Secondly, giving effect to Te Mana o te Taiao – Aotearoa New Zealand Biodiversity Strategy 2020, by protecting the environment and biodiversity, strengthening pest management, and minimising waste and plastics.
Thirdly, improving child wellbeing and marginalised communities through action on homelessness, warmer homes, and child and youth mental health.
What the Greens did not receive
The Greens did not get their wealth tax. Ardern ruled that out during the election. They also did not get the Deputy Prime Minister, Winston Peters secured in 2017. Deputy Leader Kelvin Davis’ presence at the negotiation table signals the next Deputy Prime Minister.

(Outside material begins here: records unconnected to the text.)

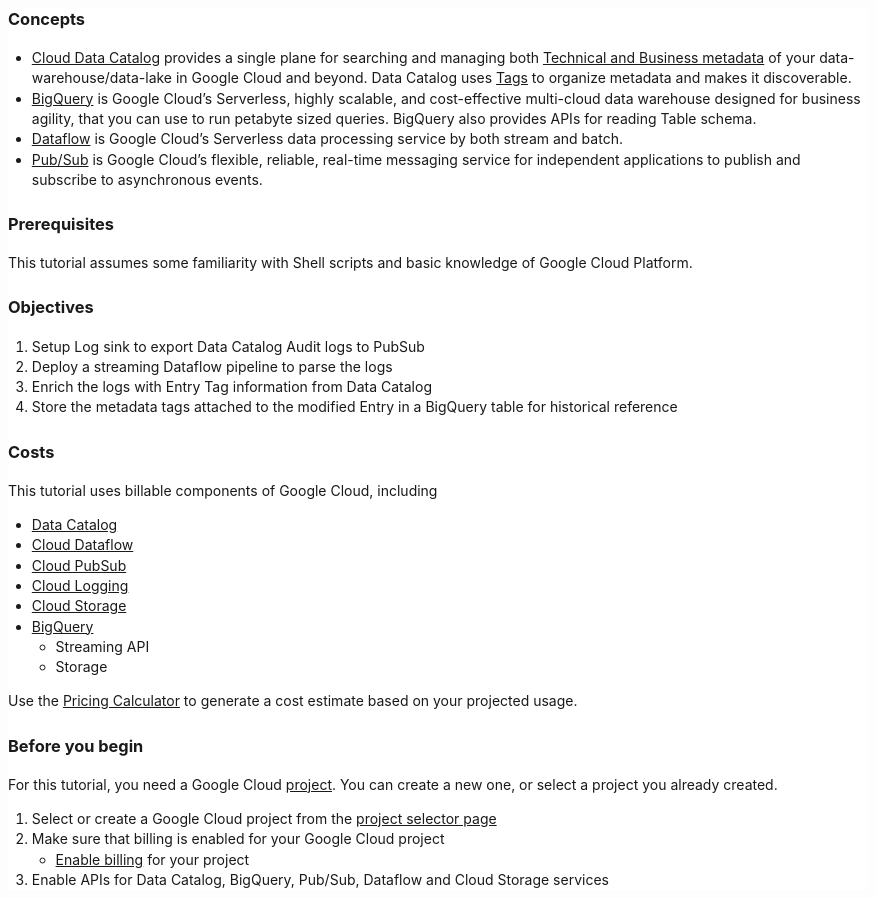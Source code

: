 ### Concepts<a name="concepts"></a>

*   [Cloud Data Catalog](https://cloud.google.com/data-catalog) provides a single plane for searching and managing both [Technical and Business metadata](https://cloud.google.com/data-catalog/docs/concepts/overview#glossary) of your data-warehouse/data-lake in Google Cloud and beyond. Data Catalog uses [Tags](https://cloud.google.com/data-catalog/docs/concepts/overview#tags) to organize metadata and makes it discoverable.
*   [BigQuery](https://cloud.google.com/bigquery) is Google Cloud’s Serverless, highly scalable, and cost-effective multi-cloud data warehouse designed for business agility, that you can use to run petabyte sized queries. BigQuery also provides APIs for reading Table schema.
*   [Dataflow](https://cloud.google.com/dataflow) is Google Cloud’s Serverless data processing service by both stream and batch.
*   [Pub/Sub](https://cloud.google.com/pubsub) is Google Cloud’s flexible, reliable, real-time messaging service for independent applications to publish and subscribe to asynchronous events.


### Prerequisites<a name="prerequisites"></a>

This tutorial assumes some familiarity with Shell scripts and basic knowledge of Google Cloud Platform.

### Objectives<a name="objectives"></a>

1. Setup Log sink to export Data Catalog Audit logs to PubSub
2. Deploy a streaming Dataflow pipeline to parse the logs
3. Enrich the logs with Entry Tag information from Data Catalog
4. Store the metadata tags attached to the modified Entry in a BigQuery table for historical reference


### Costs<a name="costs"></a>

This tutorial uses billable components of Google Cloud, including

*   [Data Catalog](https://cloud.google.com/data-catalog/pricing)
*   [Cloud Dataflow](https://cloud.google.com/dataflow/pricing)
*   [Cloud PubSub](https://cloud.google.com/pubsub/pricing)
*   [Cloud Logging](https://cloud.google.com/logging/pricing)
*   [Cloud Storage](https://cloud.google.com/storage/pricing)
*   [BigQuery](https://cloud.google.com/bigquery/pricing)
    *   Streaming API
    *   Storage

Use the [Pricing Calculator](https://cloud.google.com/products/calculator) to generate a cost estimate based on your projected usage.

### Before you begin<a name="before-you-begin"></a>

For this tutorial, you need a Google Cloud [project](https://cloud.google.com/resource-manager/docs/cloud-platform-resource-hierarchy#projects). You can create a new one, or select a project you already created.

1. Select or create a Google Cloud project from the [project selector page](https://console.cloud.google.com/projectselector2/home/dashboard)
2. Make sure that billing is enabled for your Google Cloud project
    *   [Enable billing](https://support.google.com/cloud/answer/6293499#enable-billing) for your project
3. Enable APIs for Data Catalog, BigQuery, Pub/Sub, Dataflow and Cloud Storage services
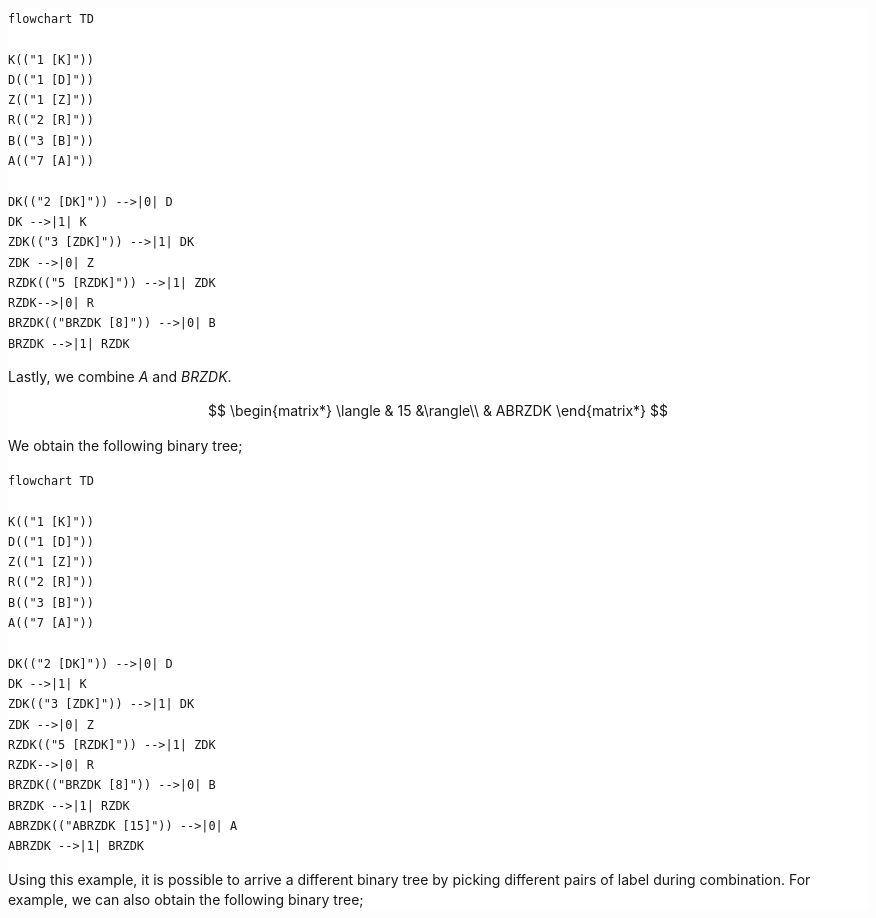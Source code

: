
 ```mermaid
flowchart TD

K(("1 [K]"))
D(("1 [D]"))
Z(("1 [Z]"))
R(("2 [R]"))
B(("3 [B]"))
A(("7 [A]"))

DK(("2 [DK]")) -->|0| D 
DK -->|1| K 
ZDK(("3 [ZDK]")) -->|1| DK
ZDK -->|0| Z
RZDK(("5 [RZDK]")) -->|1| ZDK
RZDK-->|0| R
BRZDK(("BRZDK [8]")) -->|0| B
BRZDK -->|1| RZDK
```

Lastly, we combine $A$ and $BRZDK$.

$$
\begin{matrix*}
\langle & 15  &\rangle\\
& ABRZDK 
\end{matrix*}
$$

We obtain the following binary tree;

```mermaid
flowchart TD

K(("1 [K]"))
D(("1 [D]"))
Z(("1 [Z]"))
R(("2 [R]"))
B(("3 [B]"))
A(("7 [A]"))

DK(("2 [DK]")) -->|0| D 
DK -->|1| K 
ZDK(("3 [ZDK]")) -->|1| DK
ZDK -->|0| Z
RZDK(("5 [RZDK]")) -->|1| ZDK
RZDK-->|0| R
BRZDK(("BRZDK [8]")) -->|0| B
BRZDK -->|1| RZDK
ABRZDK(("ABRZDK [15]")) -->|0| A
ABRZDK -->|1| BRZDK
```

Using this example, it is possible to arrive a different binary tree by picking different pairs of label during combination. For example, we can also obtain the following binary tree;
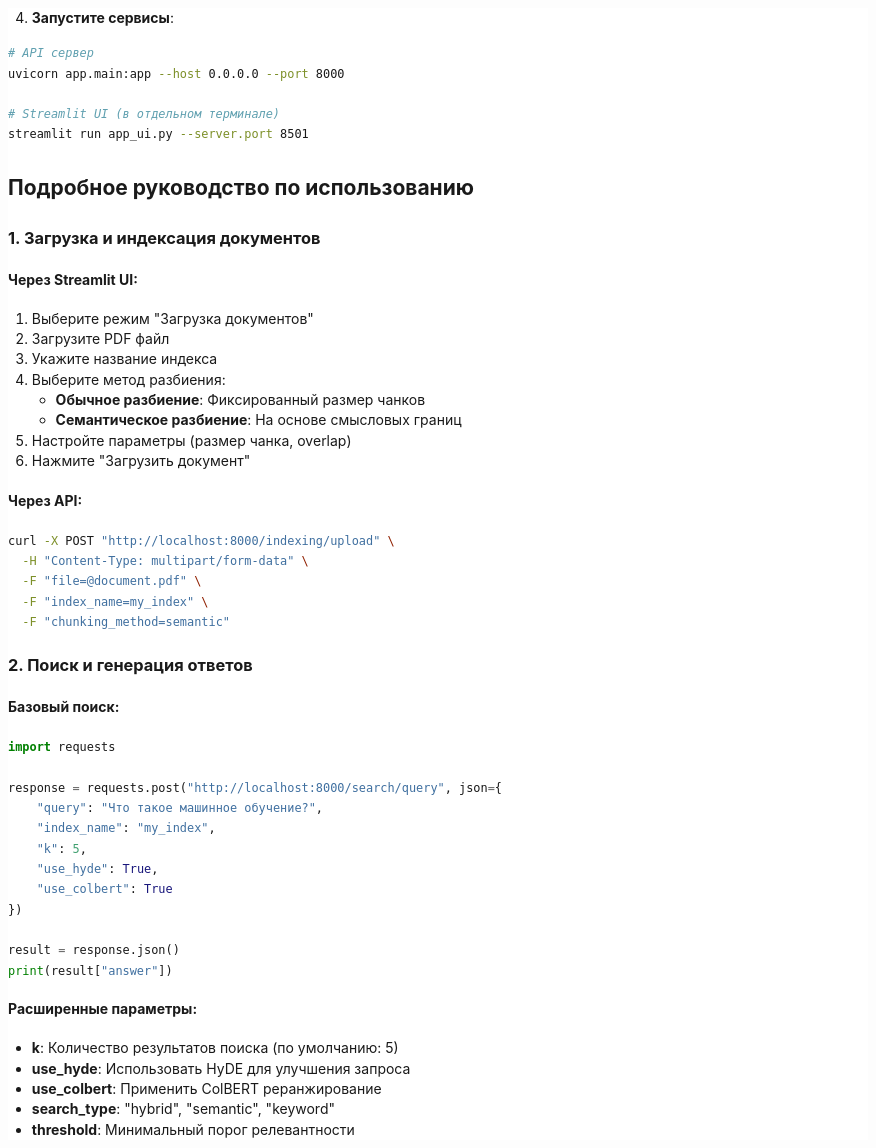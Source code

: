 4. **Запустите сервисы**:
```bash
# API сервер
uvicorn app.main:app --host 0.0.0.0 --port 8000

# Streamlit UI (в отдельном терминале)
streamlit run app_ui.py --server.port 8501
```

## Подробное руководство по использованию

### 1. Загрузка и индексация документов

#### Через Streamlit UI:
1. Выберите режим "Загрузка документов"
2. Загрузите PDF файл
3. Укажите название индекса
4. Выберите метод разбиения:
   - **Обычное разбиение**: Фиксированный размер чанков
   - **Семантическое разбиение**: На основе смысловых границ
5. Настройте параметры (размер чанка, overlap)
6. Нажмите "Загрузить документ"

#### Через API:
```bash
curl -X POST "http://localhost:8000/indexing/upload" \
  -H "Content-Type: multipart/form-data" \
  -F "file=@document.pdf" \
  -F "index_name=my_index" \
  -F "chunking_method=semantic"
```

### 2. Поиск и генерация ответов

#### Базовый поиск:
```python
import requests

response = requests.post("http://localhost:8000/search/query", json={
    "query": "Что такое машинное обучение?",
    "index_name": "my_index",
    "k": 5,
    "use_hyde": True,
    "use_colbert": True
})

result = response.json()
print(result["answer"])
```

#### Расширенные параметры:
- **k**: Количество результатов поиска (по умолчанию: 5)
- **use_hyde**: Использовать HyDE для улучшения запроса
- **use_colbert**: Применить ColBERT реранжирование
- **search_type**: "hybrid", "semantic", "keyword"
- **threshold**: Минимальный порог релевантности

Shaw is no longer Minister of Statistics. Julie Ann Genter’s roles as Minister of Women, Associate Minister of Transport and Associate Minister of Health, and Eugenie Sage as Minister of Conservation and Minister for Land Information also go. On balance, the numbers do not matter; the new deal carries more substance.
Protecting the Greens
That Shaw and Davidson are outside cabinet and bound by collective responsibility only concerning their portfolios, will go some way to appeasing the concern that the Greens risked becoming a party of insiders disconnected from their activism that disappears in the next election. It may not mollify the anxiety of the 15% of delegates who preferring never to govern, opposed the agreement, a significant increase over 2017 when just three delegates opposed.

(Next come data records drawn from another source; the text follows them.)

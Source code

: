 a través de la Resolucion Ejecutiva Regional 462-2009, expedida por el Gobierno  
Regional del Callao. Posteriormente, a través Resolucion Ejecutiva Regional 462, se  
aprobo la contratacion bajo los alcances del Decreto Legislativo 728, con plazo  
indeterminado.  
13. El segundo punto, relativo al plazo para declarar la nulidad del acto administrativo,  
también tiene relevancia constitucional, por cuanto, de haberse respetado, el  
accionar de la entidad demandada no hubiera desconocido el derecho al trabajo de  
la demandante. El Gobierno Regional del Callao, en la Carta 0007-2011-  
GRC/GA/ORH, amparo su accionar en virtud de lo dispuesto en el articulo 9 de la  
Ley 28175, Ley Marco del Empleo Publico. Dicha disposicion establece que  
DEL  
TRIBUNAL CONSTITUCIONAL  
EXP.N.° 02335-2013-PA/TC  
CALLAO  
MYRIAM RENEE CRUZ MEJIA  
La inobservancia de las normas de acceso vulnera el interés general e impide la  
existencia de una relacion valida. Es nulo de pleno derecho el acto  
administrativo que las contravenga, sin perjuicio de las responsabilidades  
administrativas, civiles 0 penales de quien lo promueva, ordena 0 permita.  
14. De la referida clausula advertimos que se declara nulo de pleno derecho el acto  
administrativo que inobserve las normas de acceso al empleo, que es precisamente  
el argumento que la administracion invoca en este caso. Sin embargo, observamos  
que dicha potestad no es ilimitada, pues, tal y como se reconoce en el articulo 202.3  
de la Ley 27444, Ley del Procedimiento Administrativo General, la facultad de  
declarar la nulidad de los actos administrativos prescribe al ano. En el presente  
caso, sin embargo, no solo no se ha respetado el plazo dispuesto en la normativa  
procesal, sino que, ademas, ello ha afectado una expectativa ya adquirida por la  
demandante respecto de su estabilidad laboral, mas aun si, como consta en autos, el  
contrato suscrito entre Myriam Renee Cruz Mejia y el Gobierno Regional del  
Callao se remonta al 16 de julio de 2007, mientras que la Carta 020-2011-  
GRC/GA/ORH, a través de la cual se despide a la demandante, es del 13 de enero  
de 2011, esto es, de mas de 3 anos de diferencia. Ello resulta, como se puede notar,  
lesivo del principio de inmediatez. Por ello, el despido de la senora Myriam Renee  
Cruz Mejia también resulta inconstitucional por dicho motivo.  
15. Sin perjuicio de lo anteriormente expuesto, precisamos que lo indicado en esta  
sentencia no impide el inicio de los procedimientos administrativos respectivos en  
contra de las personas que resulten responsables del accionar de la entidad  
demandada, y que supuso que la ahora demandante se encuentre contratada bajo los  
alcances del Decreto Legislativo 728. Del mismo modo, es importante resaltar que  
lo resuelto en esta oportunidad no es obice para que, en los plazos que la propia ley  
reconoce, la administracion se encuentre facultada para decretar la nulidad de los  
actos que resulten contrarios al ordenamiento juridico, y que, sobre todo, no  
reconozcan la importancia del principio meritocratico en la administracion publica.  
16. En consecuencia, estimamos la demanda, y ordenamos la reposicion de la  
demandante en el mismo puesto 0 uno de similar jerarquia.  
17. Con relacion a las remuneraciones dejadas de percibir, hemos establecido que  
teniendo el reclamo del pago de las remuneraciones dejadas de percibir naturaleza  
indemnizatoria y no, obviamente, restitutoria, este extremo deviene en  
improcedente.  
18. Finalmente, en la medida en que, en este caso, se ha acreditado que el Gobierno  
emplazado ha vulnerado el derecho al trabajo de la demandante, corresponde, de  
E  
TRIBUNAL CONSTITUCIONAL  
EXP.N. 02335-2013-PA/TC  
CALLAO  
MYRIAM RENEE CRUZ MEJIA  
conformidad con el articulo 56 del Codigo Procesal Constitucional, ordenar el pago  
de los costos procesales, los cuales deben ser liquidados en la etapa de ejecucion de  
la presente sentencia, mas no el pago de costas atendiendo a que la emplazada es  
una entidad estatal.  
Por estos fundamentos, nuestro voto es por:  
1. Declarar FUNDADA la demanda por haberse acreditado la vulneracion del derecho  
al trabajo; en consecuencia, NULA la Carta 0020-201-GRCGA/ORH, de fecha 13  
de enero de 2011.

Those reservations are largely without foundation. After the 2017 agreement to work with Labour, the Greens improved their position from 6.3% of the party vote and eight MPs to 7.6% of the party vote and ten seats this election. Similar occurred a decade ago when after a 2005 cooperation agreement with Labour, the Greens improved from 5.3% and six MPs to 6.7% and 9 MPs in 2008, and in the face of a significant swing to National.
Comparison with 2008
It is useful to compare the Labour-Greens agreement with the 2008 relationship between the Māori Party and National government. With confidence and supply agreements in place with Act and United Future, National did not require the support of the Māori Party. Nevertheless, Prime Minister John Key chose to work with them, which apart from the chasm-like left-right gap, is not dissimilar to the position Ardern has chosen.
On paper, the Māori Party got more, Pita Sharples was appointed Minister of Maori Affairs, and Associate Minister of Education and Corrections. Tariana Turia was appointed Minister for the Community and the Voluntary Sector, and Associate Minister of Health, Social Development and Employment. At their request, the positions were outside cabinet.
The agreement had lasting influence with the establishing of Whānau Ora, the signing of the UN Declaration on the Rights of Indigenous Peoples, which Labour had opposed, greater acceptance of Kaupapa Māori views, a growing acceptance that the Māori electorates should stay, and more Māori in political parties.
With the emphasis on the environment, sustainability, and the welfare of families, in substance, the National-Māori Party and Labour-Greens agreements are on par.
Missed Opportunity
Labour and the Greens have missed an opportunity to use their 74-seat supermajority to address racism, hate speech and promote and protect super-diversity.
Their combined caucuses mirror the new face of a super-diverse Aotearoa New Zealand, including 19 Māori and 11 Pacific MPs, MPs of Chinese and Indian heritage, and the first MPs of Sri Lankan, Middle Eastern, African and Latin American heritage.
Comprising 47% of their caucuses combined, the super-diverse representation of 35 MPs is the same size as the entire National caucus, an equation that may widen after special votes are counted with Soraya Peke-Mason and Lotu Fuli next on Labour’s list.
The significant racism that has already been expressed online against Ibrahim Omer and Ricardo Menendez March demonstrates that it is one thing to elect diversity and another to address racism against diversity. That this is absent from the accord makes it a very white agreement. One expected more.